Tuesday, February 24, 2009

Poet Laureate

A community that understands itself improves.

The reflexive community establishes goals. It looks into itself, the heart of its obstacles, assess and confronts them. This reflexivity clarifies for it the roles held within it; the roles of government and the judiciary; the roles of citizens; the roles of artists. In a sense that is not clinically anthropological, the reflexive community is a community. It is a unified being.

One of the best senses of this comes from the the institutions created to promote self-identification with cultural and community values.
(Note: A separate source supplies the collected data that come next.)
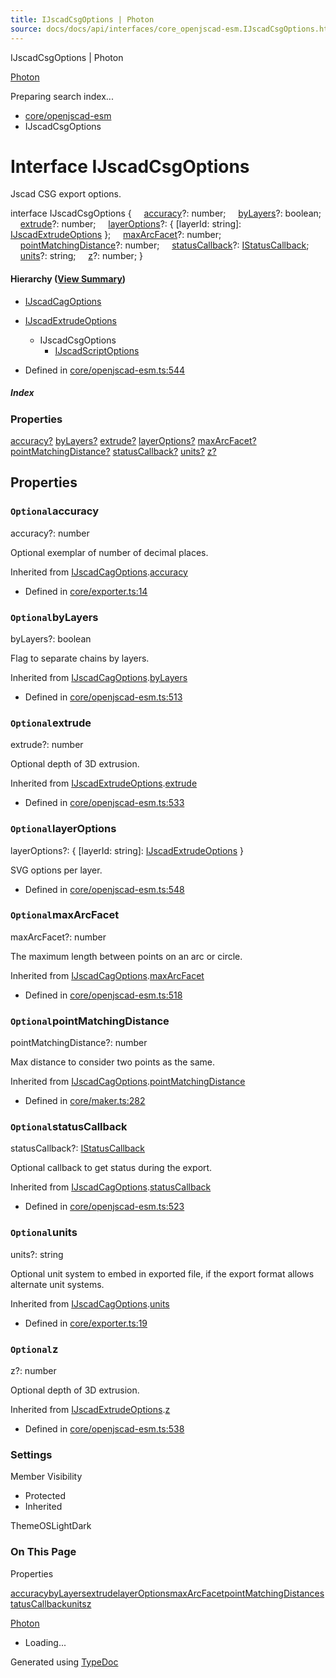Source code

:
 ```yaml
---
title: IJscadCsgOptions | Photon
source: docs/docs/api/interfaces/core_openjscad-esm.IJscadCsgOptions.html
---
```


IJscadCsgOptions | Photon

[Photon](../index.md)




Preparing search index...

* [core/openjscad-esm](../modules/core_openjscad-esm.md)
* IJscadCsgOptions

# Interface IJscadCsgOptions

Jscad CSG export options.

interface IJscadCsgOptions {
    [accuracy](#accuracy)?: number;
    [byLayers](#bylayers)?: boolean;
    [extrude](#extrude)?: number;
    [layerOptions](#layeroptions)?: { [layerId: string]: [IJscadExtrudeOptions](core_openjscad-esm.IJscadExtrudeOptions.md) };
    [maxArcFacet](#maxarcfacet)?: number;
    [pointMatchingDistance](#pointmatchingdistance)?: number;
    [statusCallback](#statuscallback)?: [IStatusCallback](core_openjscad-esm.IStatusCallback.md);
    [units](#units)?: string;
    [z](#z)?: number;
}

#### Hierarchy ([View Summary](../hierarchy.md#core/openjscad-esm.IJscadCsgOptions))

* [IJscadCagOptions](core_openjscad-esm.IJscadCagOptions.md)
* [IJscadExtrudeOptions](core_openjscad-esm.IJscadExtrudeOptions.md)
  + IJscadCsgOptions
    - [IJscadScriptOptions](core_openjscad-esm.IJscadScriptOptions.md)

* Defined in [core/openjscad-esm.ts:544](https://github.com/mwhite454/photon/blob/main/packages/photon/src/core/openjscad-esm.ts#L544)

##### Index

### Properties

[accuracy?](#accuracy)
[byLayers?](#bylayers)
[extrude?](#extrude)
[layerOptions?](#layeroptions)
[maxArcFacet?](#maxarcfacet)
[pointMatchingDistance?](#pointmatchingdistance)
[statusCallback?](#statuscallback)
[units?](#units)
[z?](#z)

## Properties

### `Optional`accuracy

accuracy?: number

Optional exemplar of number of decimal places.

Inherited from [IJscadCagOptions](core_openjscad-esm.IJscadCagOptions.md).[accuracy](core_openjscad-esm.IJscadCagOptions.md#accuracy)

* Defined in [core/exporter.ts:14](https://github.com/mwhite454/photon/blob/main/packages/photon/src/core/exporter.ts#L14)

### `Optional`byLayers

byLayers?: boolean

Flag to separate chains by layers.

Inherited from [IJscadCagOptions](core_openjscad-esm.IJscadCagOptions.md).[byLayers](core_openjscad-esm.IJscadCagOptions.md#bylayers)

* Defined in [core/openjscad-esm.ts:513](https://github.com/mwhite454/photon/blob/main/packages/photon/src/core/openjscad-esm.ts#L513)

### `Optional`extrude

extrude?: number

Optional depth of 3D extrusion.

Inherited from [IJscadExtrudeOptions](core_openjscad-esm.IJscadExtrudeOptions.md).[extrude](core_openjscad-esm.IJscadExtrudeOptions.md#extrude)

* Defined in [core/openjscad-esm.ts:533](https://github.com/mwhite454/photon/blob/main/packages/photon/src/core/openjscad-esm.ts#L533)

### `Optional`layerOptions

layerOptions?: { [layerId: string]: [IJscadExtrudeOptions](core_openjscad-esm.IJscadExtrudeOptions.md) }

SVG options per layer.

* Defined in [core/openjscad-esm.ts:548](https://github.com/mwhite454/photon/blob/main/packages/photon/src/core/openjscad-esm.ts#L548)

### `Optional`maxArcFacet

maxArcFacet?: number

The maximum length between points on an arc or circle.

Inherited from [IJscadCagOptions](core_openjscad-esm.IJscadCagOptions.md).[maxArcFacet](core_openjscad-esm.IJscadCagOptions.md#maxarcfacet)

* Defined in [core/openjscad-esm.ts:518](https://github.com/mwhite454/photon/blob/main/packages/photon/src/core/openjscad-esm.ts#L518)

### `Optional`pointMatchingDistance

pointMatchingDistance?: number

Max distance to consider two points as the same.

Inherited from [IJscadCagOptions](core_openjscad-esm.IJscadCagOptions.md).[pointMatchingDistance](core_openjscad-esm.IJscadCagOptions.md#pointmatchingdistance)

* Defined in [core/maker.ts:282](https://github.com/mwhite454/photon/blob/main/packages/photon/src/core/maker.ts#L282)

### `Optional`statusCallback

statusCallback?: [IStatusCallback](core_openjscad-esm.IStatusCallback.md)

Optional callback to get status during the export.

Inherited from [IJscadCagOptions](core_openjscad-esm.IJscadCagOptions.md).[statusCallback](core_openjscad-esm.IJscadCagOptions.md#statuscallback)

* Defined in [core/openjscad-esm.ts:523](https://github.com/mwhite454/photon/blob/main/packages/photon/src/core/openjscad-esm.ts#L523)

### `Optional`units

units?: string

Optional unit system to embed in exported file, if the export format allows alternate unit systems.

Inherited from [IJscadCagOptions](core_openjscad-esm.IJscadCagOptions.md).[units](core_openjscad-esm.IJscadCagOptions.md#units)

* Defined in [core/exporter.ts:19](https://github.com/mwhite454/photon/blob/main/packages/photon/src/core/exporter.ts#L19)

### `Optional`z

z?: number

Optional depth of 3D extrusion.

Inherited from [IJscadExtrudeOptions](core_openjscad-esm.IJscadExtrudeOptions.md).[z](core_openjscad-esm.IJscadExtrudeOptions.md#z)

* Defined in [core/openjscad-esm.ts:538](https://github.com/mwhite454/photon/blob/main/packages/photon/src/core/openjscad-esm.ts#L538)

### Settings

Member Visibility

* Protected
* Inherited

ThemeOSLightDark

### On This Page

Properties

[accuracy](#accuracy)[byLayers](#bylayers)[extrude](#extrude)[layerOptions](#layeroptions)[maxArcFacet](#maxarcfacet)[pointMatchingDistance](#pointmatchingdistance)[statusCallback](#statuscallback)[units](#units)[z](#z)

[Photon](../index.md)

* Loading...

Generated using [TypeDoc](https://typedoc.org/)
The institution of the Poet Laureate, a public figure appointed by government who in investiture agrees to provide literature for public ceremonies and promote cultural dialogue within communities, enables a defense against the erosion of culture as fundamental value in communities, demographics, provinces and states.

It is no surprise, then, that New Brunswick lacks a Poet Laureate.

The necessity of cultural institutions is linked to the necessity of identity; for too long this relationship has been overlooked by stewards of our province.

Beginning next month, naked east will begin to lobby the government of New Brunswick to establish a provincial Poet Laureate to sustain the cultural literacy and identity of our province.
We will advise that the term be no less than ten years. We will submit, among other such things, suggestions.

Send your nominees for the Poet Laureate of New Brunswick to naked.east.the@gmail.com or submit a comment below.

1 comment:

  1. John Thompson - master of the persian stanza form known as the 'ghazal,' was a sackville poet who influenced a whole generation of Canadian writers: notably Michael Ondaatje and his contemporaries. While Thompson's poems are usually not noted as being ones that deal distinctly with the new brunswick landscape and New Brunswick culture (and therefore often more overlooked within new brunswick literary circles than the works of authors like alden nowlan and david adams richards), his poems are among the best and the most internationally anthologized of Canadian poetry. Thompson's works, emerging from the burgeoning postmodern context of the 60's and 70's, should be read always by students of Canadian Lit alongside Novels such as Beautiful Losers, and the early poems of Ondaatje, Atwood, and Purdy. Thompson's lyrical voice, with so many divergent cross-cultural influences, along with his interesting and tragic biography, should make him a Canadian (and of course New Brunswickan) historical literary figure of infinite interest... and I nominate him for Naked East's New Brunswick Poet-Laureate!